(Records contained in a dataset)
<<<<
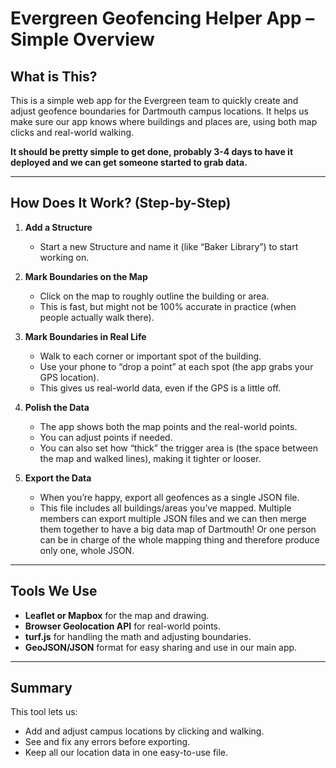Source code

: # Evergreen Geofencing Helper App – Simple Overview

## What is This?

This is a simple web app for the Evergreen team to quickly create and adjust geofence boundaries for Dartmouth campus locations. It helps us make sure our app knows where buildings and places are, using both map clicks and real-world walking. 

**It should be pretty simple to get done, probably 3-4 days to have it deployed and we can get someone started to grab data.**

---

## How Does It Work? (Step-by-Step)

1. **Add a Structure**
   - Start a new Structure and name it (like “Baker Library”) to start working on.

2. **Mark Boundaries on the Map**
   - Click on the map to roughly outline the building or area.
   - This is fast, but might not be 100% accurate in practice (when people actually walk there).

3. **Mark Boundaries in Real Life**
   - Walk to each corner or important spot of the building.
   - Use your phone to “drop a point” at each spot (the app grabs your GPS location).
   - This gives us real-world data, even if the GPS is a little off.

4. **Polish the Data**
   - The app shows both the map points and the real-world points.
   - You can adjust points if needed.
   - You can also set how “thick” the trigger area is (the space between the map and walked lines), making it tighter or looser.

5. **Export the Data**
   - When you’re happy, export all geofences as a single JSON file.
   - This file includes all buildings/areas you’ve mapped. Multiple members can export multiple JSON files and we can then merge them together to have a big data map of Dartmouth! Or one person can be in charge of the whole mapping thing and therefore produce only one, whole JSON.

---

## Tools We Use

- **Leaflet or Mapbox** for the map and drawing.
- **Browser Geolocation API** for real-world points.
- **turf.js** for handling the math and adjusting boundaries.
- **GeoJSON/JSON** format for easy sharing and use in our main app.

---

## Summary

This tool lets us:
- Add and adjust campus locations by clicking and walking.
- See and fix any errors before exporting.
- Keep all our location data in one easy-to-use file.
>>>>
-- Directions --
Will you set down the records word for word while leaving out every picture?

-- Solution to this task --
Source code

: # Evergreen Geofencing Helper App – Simple Overview

## What is This?

This is a simple web app for the Evergreen team to quickly create and adjust geofence boundaries for Dartmouth campus locations. It helps us make sure our app knows where buildings and places are, using both map clicks and real-world walking. 

**It should be pretty simple to get done, probably 3-4 days to have it deployed and we can get someone started to grab data.**

---

## How Does It Work? (Step-by-Step)

1. **Add a Structure**
   - Start a new Structure and name it (like “Baker Library”) to start working on.

2. **Mark Boundaries on the Map**
   - Click on the map to roughly outline the building or area.
   - This is fast, but might not be 100% accurate in practice (when people actually walk there).

3. **Mark Boundaries in Real Life**
   - Walk to each corner or important spot of the building.
   - Use your phone to “drop a point” at each spot (the app grabs your GPS location).
   - This gives us real-world data, even if the GPS is a little off.

4. **Polish the Data**
   - The app shows both the map points and the real-world points.
   - You can adjust points if needed.
   - You can also set how “thick” the trigger area is (the space between the map and walked lines), making it tighter or looser.

5. **Export the Data**
   - When you’re happy, export all geofences as a single JSON file.
   - This file includes all buildings/areas you’ve mapped. Multiple members can export multiple JSON files and we can then merge them together to have a big data map of Dartmouth! Or one person can be in charge of the whole mapping thing and therefore produce only one, whole JSON.

---

## Tools We Use

- **Leaflet or Mapbox** for the map and drawing.
- **Browser Geolocation API** for real-world points.
- **turf.js** for handling the math and adjusting boundaries.
- **GeoJSON/JSON** format for easy sharing and use in our main app.

---

## Summary

This tool lets us:
- Add and adjust campus locations by clicking and walking.
- See and fix any errors before exporting.
- Keep all our location data in one easy-to-use file.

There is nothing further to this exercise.